What Is the L Share Annuity Class?
The L share annuity class is a version of a variable annuity that starts paying out earlier than most but has relatively high administrative costs. It is designed for investors who want to be able to begin withdrawing funds from an account after a comparatively short period of time.
Other share classes offered by variable annuities are A share, B share, C share, O share, and X share annuity classes.
The Basics of the L Share Annuity Class
A variable annuity, in general, is a long-term investment vehicle set up by an insurance company for an investor planning for retirement. The investor pays an annual premium fee which is invested in any combination of assets like stocks, bonds, and money market funds.
The wealth that accumulates from these investments is tax-deferred until the money is withdrawn, and the value of the variable annuity is correlated with the performance of the underlying investments.
In addition to the premium paid, the annuitant also pays a mortality risk and expense (M&E) fee to compensate the insurance company for the risk that the annuitant will outlive his or her life expectancy.
The insurance company makes guaranteed annuitized periodic payments to the annuity investor.
Variable annuities are regulated by state insurance regulators, the Securities Exchange Commission (SEC), and the Financial Industry Regulatory Authority (FINRA).
- L share annuities are a class of variable annuity that allows for shorter surrender periods, typically 3-4 years.
- Other variable annuity classes typically have surrender periods of up to 10 or more years.
- The benefit of being able to withdraw funds from the annuity sooner without penalty, however, comes with greater administrative, M&E, and other charges.
L Share Annuity Class Advantages
There are various share classes available in variable annuities, one of which is the L share class. The L share class differs from other annuity classes in terms of surrender charges, administrative and expense fees, and the M&E fee schedule.
The surrender period is the period of time during which an annuitant may not withdraw funds from the account. Otherwise, a surrender charge or penalty will be applied.
The L share class has a surrender period of three to four years, which indicates that the owner may start withdrawing money after three or four years depending on the financial institution’s contractual agreement.
The average surrender period for a variable annuity is six to eight years which makes the L share annuity an advantageous option.

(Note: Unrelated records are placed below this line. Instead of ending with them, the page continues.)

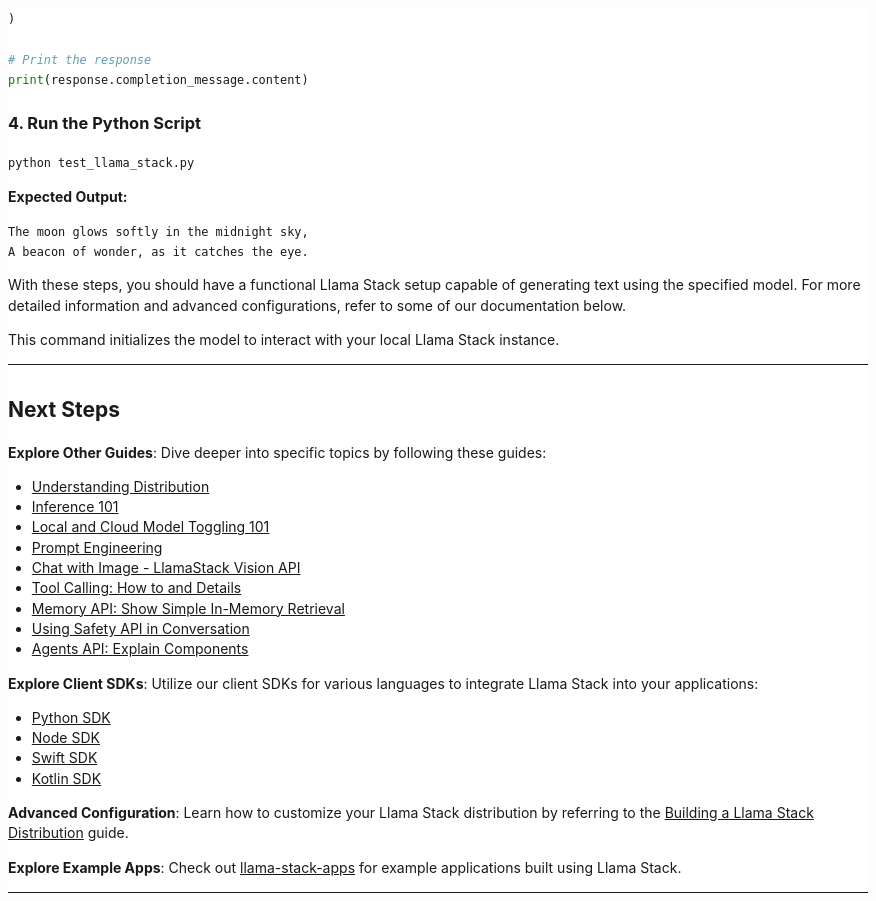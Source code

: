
 ```python
)

# Print the response
print(response.completion_message.content)
```

### 4. Run the Python Script

```bash
python test_llama_stack.py
```

**Expected Output:**
```
The moon glows softly in the midnight sky,
A beacon of wonder, as it catches the eye.
```

With these steps, you should have a functional Llama Stack setup capable of generating text using the specified model. For more detailed information and advanced configurations, refer to some of our documentation below.

This command initializes the model to interact with your local Llama Stack instance.

---

## Next Steps

**Explore Other Guides**: Dive deeper into specific topics by following these guides:
- [Understanding Distribution](https://llama-stack.readthedocs.io/en/latest/concepts/index.html#distributions)
- [Inference 101](00_Inference101.ipynb)
- [Local and Cloud Model Toggling 101](01_Local_Cloud_Inference101.ipynb)
- [Prompt Engineering](02_Prompt_Engineering101.ipynb)
- [Chat with Image - LlamaStack Vision API](03_Image_Chat101.ipynb)
- [Tool Calling: How to and Details](04_Tool_Calling101.ipynb)
- [Memory API: Show Simple In-Memory Retrieval](05_Memory101.ipynb)
- [Using Safety API in Conversation](06_Safety101.ipynb)
- [Agents API: Explain Components](07_Agents101.ipynb)


**Explore Client SDKs**: Utilize our client SDKs for various languages to integrate Llama Stack into your applications:
  - [Python SDK](https://github.com/meta-llama/llama-stack-client-python)
  - [Node SDK](https://github.com/meta-llama/llama-stack-client-node)
  - [Swift SDK](https://github.com/meta-llama/llama-stack-client-swift)
  - [Kotlin SDK](https://github.com/meta-llama/llama-stack-client-kotlin)

**Advanced Configuration**: Learn how to customize your Llama Stack distribution by referring to the [Building a Llama Stack Distribution](https://llama-stack.readthedocs.io/en/latest/distributions/building_distro.html) guide.

**Explore Example Apps**: Check out [llama-stack-apps](https://github.com/meta-llama/llama-stack-apps/tree/main/examples) for example applications built using Llama Stack.


---
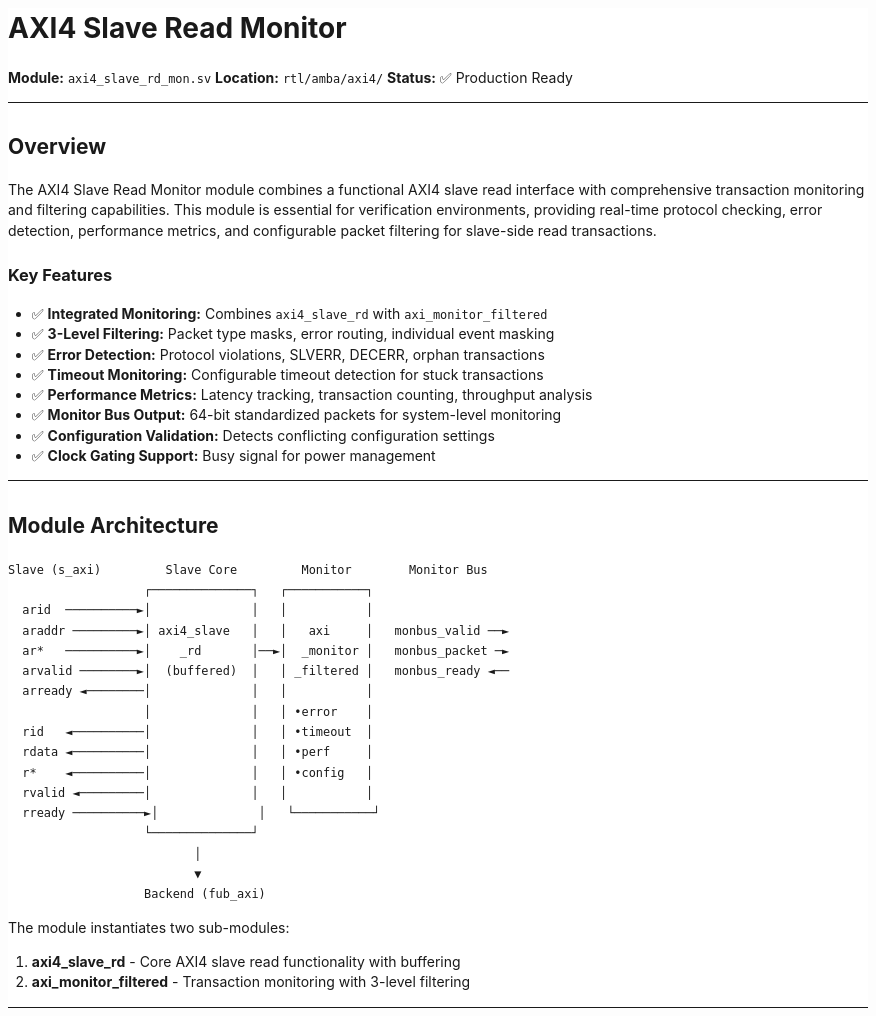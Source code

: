 # AXI4 Slave Read Monitor

**Module:** `axi4_slave_rd_mon.sv`
**Location:** `rtl/amba/axi4/`
**Status:** ✅ Production Ready

---

## Overview

The AXI4 Slave Read Monitor module combines a functional AXI4 slave read interface with comprehensive transaction monitoring and filtering capabilities. This module is essential for verification environments, providing real-time protocol checking, error detection, performance metrics, and configurable packet filtering for slave-side read transactions.

### Key Features

- ✅ **Integrated Monitoring:** Combines `axi4_slave_rd` with `axi_monitor_filtered`
- ✅ **3-Level Filtering:** Packet type masks, error routing, individual event masking
- ✅ **Error Detection:** Protocol violations, SLVERR, DECERR, orphan transactions
- ✅ **Timeout Monitoring:** Configurable timeout detection for stuck transactions
- ✅ **Performance Metrics:** Latency tracking, transaction counting, throughput analysis
- ✅ **Monitor Bus Output:** 64-bit standardized packets for system-level monitoring
- ✅ **Configuration Validation:** Detects conflicting configuration settings
- ✅ **Clock Gating Support:** Busy signal for power management

---

## Module Architecture

```
Slave (s_axi)         Slave Core         Monitor        Monitor Bus
                   ┌──────────────┐   ┌───────────┐
  arid  ──────────►│              │   │           │
  araddr ─────────►│ axi4_slave   │   │   axi     │   monbus_valid ──►
  ar*   ──────────►│    _rd       │──►│  _monitor │   monbus_packet ─►
  arvalid ────────►│  (buffered)  │   │ _filtered │   monbus_ready ◄──
  arready ◄────────│              │   │           │
                   │              │   │ •error    │
  rid   ◄──────────│              │   │ •timeout  │
  rdata ◄──────────│              │   │ •perf     │
  r*    ◄──────────│              │   │ •config   │
  rvalid ◄─────────│              │   │           │
  rready ──────────►│              │   └───────────┘
                   └──────────────┘
                          │
                          ▼
                   Backend (fub_axi)
```

The module instantiates two sub-modules:
1. **axi4_slave_rd** - Core AXI4 slave read functionality with buffering
2. **axi_monitor_filtered** - Transaction monitoring with 3-level filtering

---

Another advantage of the L share class is that it does not have an upfront sales charge like the A and O share classes. The front-end sales charge associated with A shares is a fee paid when share purchases are made and is deducted from the investment amount of the portfolio. O share classes charge a premium-based sales charge equal to a fixed percentage of the invested amount of an account.
L Share Annuity Class Risks
L share annuity classes offer a relatively higher mortality risk and expense (M&E) charge compared to other variable annuity classes. The M&E charge is a percentage of the annuitant’s account value and is an ongoing cost that continues even past the surrender period.
The higher the percentage, the smaller the value of the investments. M&E charges for variable annuities typically range from 0.9% to 1.95%, with L share class fees in the higher spectrum of that range.
The administrative and distributive fees are the charges for servicing and distributing annuity payments. Some of these charges relate to the cost of transferring funds between accounts and the cost of preparing monthly statements and confirmation reports.
Variable annuity administrative fees range from 0.0% to 0.6% annually with L shares offering the higher percentage of the account value. Some financial institutions combine the M&E and administration fee into one and classify the combination as an MEA fee, meaning annual mortality and expense fee and administrative charge.
Other fees that may be charged under the L share annuity class include an annual service charge and fees for special features such as long-term care insurance and a stepped-up death benefit.
It is important that investors read the contractual agreements rigorously to know and understand what costs will be associated with their annuity accounts.
L Share Annuity Class: Who Buys Them
The L share is most valuable to investors who want access to their investment funds after just four years without being penalized. Consider the following example. A standard variable annuity with a $100,000 initial investment offers a growth rate of 10% over five years.
The surrender period is eight years under the standard contract with annual MEA fees of 1.1%. After five years, the investment grows to $153,157.90 but the annuitant cannot access the funds without being penalized for another three years.
An annuitant with an L share annuity class with a four-year surrender period and annual MEA fees of 1.90% will see that the investment value after five years is $147,614.30, lower than the standard annuity contract above. But the annuitant can withdraw some of these funds during this time, which would not be possible under another annuity class. So the annuitant will pay higher administrative fees but has earlier access to the income.